INFORMATION SHOWN:
________________________________________

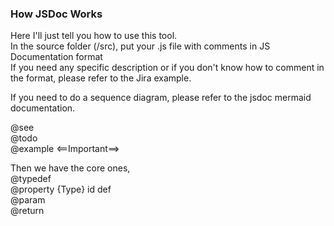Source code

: ### How JSDoc Works

Here I'll just tell you how to use this tool.  
In the source folder (/src), put your .js file with comments in JS Documentation format  
If you need any specific description or if you don't know how to comment in the format, please refer to the Jira example.  

If you need to do a sequence diagram, please refer to the jsdoc mermaid documentation.  

@see   
@todo  
@example <==Important==>  

Then we have the core ones,  
@typedef  
@property {Type} id def  
@param  
@return  
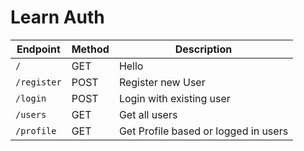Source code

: # Learn Auth

| Endpoint    | Method | Description                          |
| ----------- | ------ | ------------------------------------ |
| `/`         | GET    | Hello                                |
| `/register` | POST   | Register new User                    |
| `/login`    | POST   | Login with existing user             |
| `/users`    | GET    | Get all users                        |
| `/profile`  | GET    | Get Profile based or logged in users |
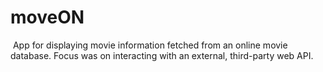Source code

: # moveON
 App for displaying movie information fetched from an online movie database. Focus was on interacting with an external, third-party web API.
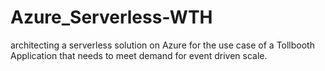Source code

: # Azure_Serverless-WTH
architecting a serverless solution on Azure for the use case of a Tollbooth Application that needs to meet demand for event driven scale.
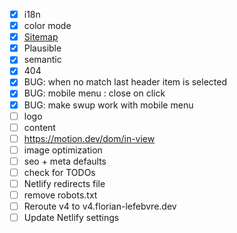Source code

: -   [x] i18n
-   [x] color mode
-   [x] [Sitemap](https://docs.astro.build/en/guides/integrations-guide/sitemap/)
-   [x] Plausible
-   [x] semantic
-   [x] 404
-   [x] BUG: when no match last header item is selected
-   [x] BUG: mobile menu : close on click
-   [x] BUG: make swup work with mobile menu
-   [ ] logo
-   [ ] content
-   [ ] https://motion.dev/dom/in-view
-   [ ] image optimization
-   [ ] seo + meta defaults
-   [ ] check for TODOs
-   [ ] Netlify redirects file
-   [ ] remove robots.txt
-   [ ] Reroute v4 to v4.florian-lefebvre.dev
-   [ ] Update Netlify settings
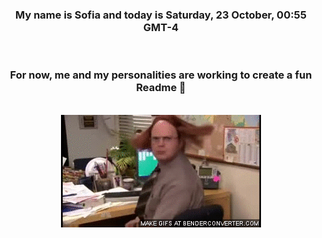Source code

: 


<div align="center">
<h3 >My name is Sofia and today is Saturday, 23 October, 00:55 GMT-4</h3><br>
<h3 >For now, me and my personalities are working to create a fun Readme 👋
</h3><br>
<img src='img/dwight.gif' alt='working...'/>
</div>
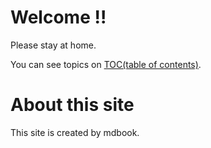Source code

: # Welcome !!

Please stay at home.

You can see topics on [TOC(table of contents)](./toc.md).

# About this site
This site is created by mdbook.

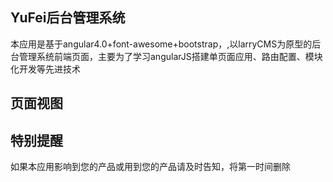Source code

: ## YuFei后台管理系统
本应用是基于angular4.0+font-awesome+bootstrap，,以larryCMS为原型的后台管理系统前端页面，主要为了学习angularJS搭建单页面应用、路由配置、模块化开发等先进技术
## 页面视图
## 特别提醒
如果本应用影响到您的产品或用到您的产品请及时告知，将第一时间删除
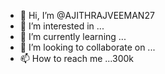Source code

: - 👋 Hi, I’m @AJITHRAJVEEMAN27
- 👀 I’m interested in ...
- 🌱 I’m currently learning ...
- 💞️ I’m looking to collaborate on ...
- 📫 How to reach me ...300k

<!---
AJITHRAJVEEMAN27/AJITHRAJVEEMAN27 is a ✨ special ✨ repository because its `README.md` (this file) appears on your GitHub profile.
You can click the Preview link to take a look at your changes.
--->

________________________________________

WHAT IS EXPECTED: Wherever a line of the material has the word "example", add it to a tally; give only the final number.

ANSWER SPACE: 2